All police should have body cameras while the Police Department continues to build a culture in which officer misconduct is unacceptable, Reyes said. “It’s not either/or,” she said. “It’s both.”
Rhodes-Conway said the question is how to prevent police misconduct and violence.
“Body cameras may be part of the answer, but it’s not the only answer,” she said. “I want to see what we learn (from the pilot program).”
In the fall of 2021, for the first time in decades, Madison’s four main high schools began the school year with no police officers stationed inside. When fights and other disturbances broke out over time, some saw evidence that the School Board’s June 2020 decision to dispense with the officers, known as school resource officers, or SROs, was partly to blame.
Reyes was School Board president at the time of the decision. With students not in school due to the pandemic, she agreed to remove the SROs, saying she listened to the community, felt it was unfair to officers to be where they were not going to be effective, and was willing to see what safety and security looked like without SROs.
Although she still likes the idea of SROs, she’s not actively pushing for their return. But “I would hope that we go back to a place where officers have a strong relationship with our schools,” she said.

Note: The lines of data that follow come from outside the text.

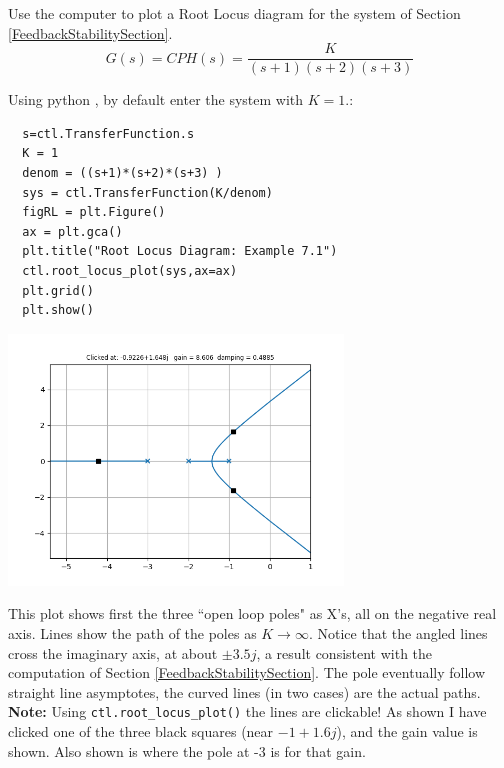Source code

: \begin{ExampleSmall}
Use the computer to plot a Root Locus diagram for the system of Section \ref{FeedbackStabilitySection}.
\[
G(s)= CPH(s) = \frac{K}{(s+1)(s+2)(s+3)}
\]


Using python , by default enter the system with $K=1$.:

\begin{verbatim}
  s=ctl.TransferFunction.s
  K = 1
  denom = ((s+1)*(s+2)*(s+3) )
  sys = ctl.TransferFunction(K/denom)
  figRL = plt.Figure()
  ax = plt.gca()
  plt.title("Root Locus Diagram: Example 7.1")
  ctl.root_locus_plot(sys,ax=ax)
  plt.grid()
  plt.show()
\end{verbatim}

\includegraphics[width=3.5in]{figs07/B47H33.png}

This plot shows first the three ``open loop poles" as X's, all on the negative
real axis.  Lines show the path of the poles as $K\to\infty$. Notice that the
angled lines cross the imaginary axis, at about $\pm3.5j$,
a result consistent with the computation of Section \ref{FeedbackStabilitySection}.
The pole eventually follow straight line asymptotes,
the curved lines (in two cases) are the actual paths. {\bf Note: }
Using {\tt ctl.root_locus_plot()} the lines are clickable!  As shown
I have clicked one of the three black squares  (near $-1+1.6j$),
and the gain value is shown.   Also shown is where the pole at -3 is
for that gain.
\end{ExampleSmall}
\vspace{0.75in}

Rhodes-Conway said SROs are a question for the School Board, but is willing to have a conversation if it wants one.
Safer streets
On traffic safety, the mayor promotes the city’s Vision Zero program to reduce serious car crashes and fatalities. It includes reducing speed limits, traffic enforcement, education and more than 50 infrastructure projects such as flashing crosswalks to improve bike and pedestrian safety.
“I do think it’s important to take a comprehensive approach,” she said.
Reyes said she also believes in a data-based approach and education, but said the mayor’s program “is based on ideology” and lacks a neighborhood-based approach to determining what makes most sense and where, and that such initiatives require public engagement and transparency.
“We just see these policies thrown out there because you’ve gone to a conference and that this city is doing this and that we should do it,” she said, questioning the safety, for example, of placing station stops for the coming Bus Rapid Transit system along the center medians of busy thoroughfares.
“You have to really look at what is best for our community,” she said.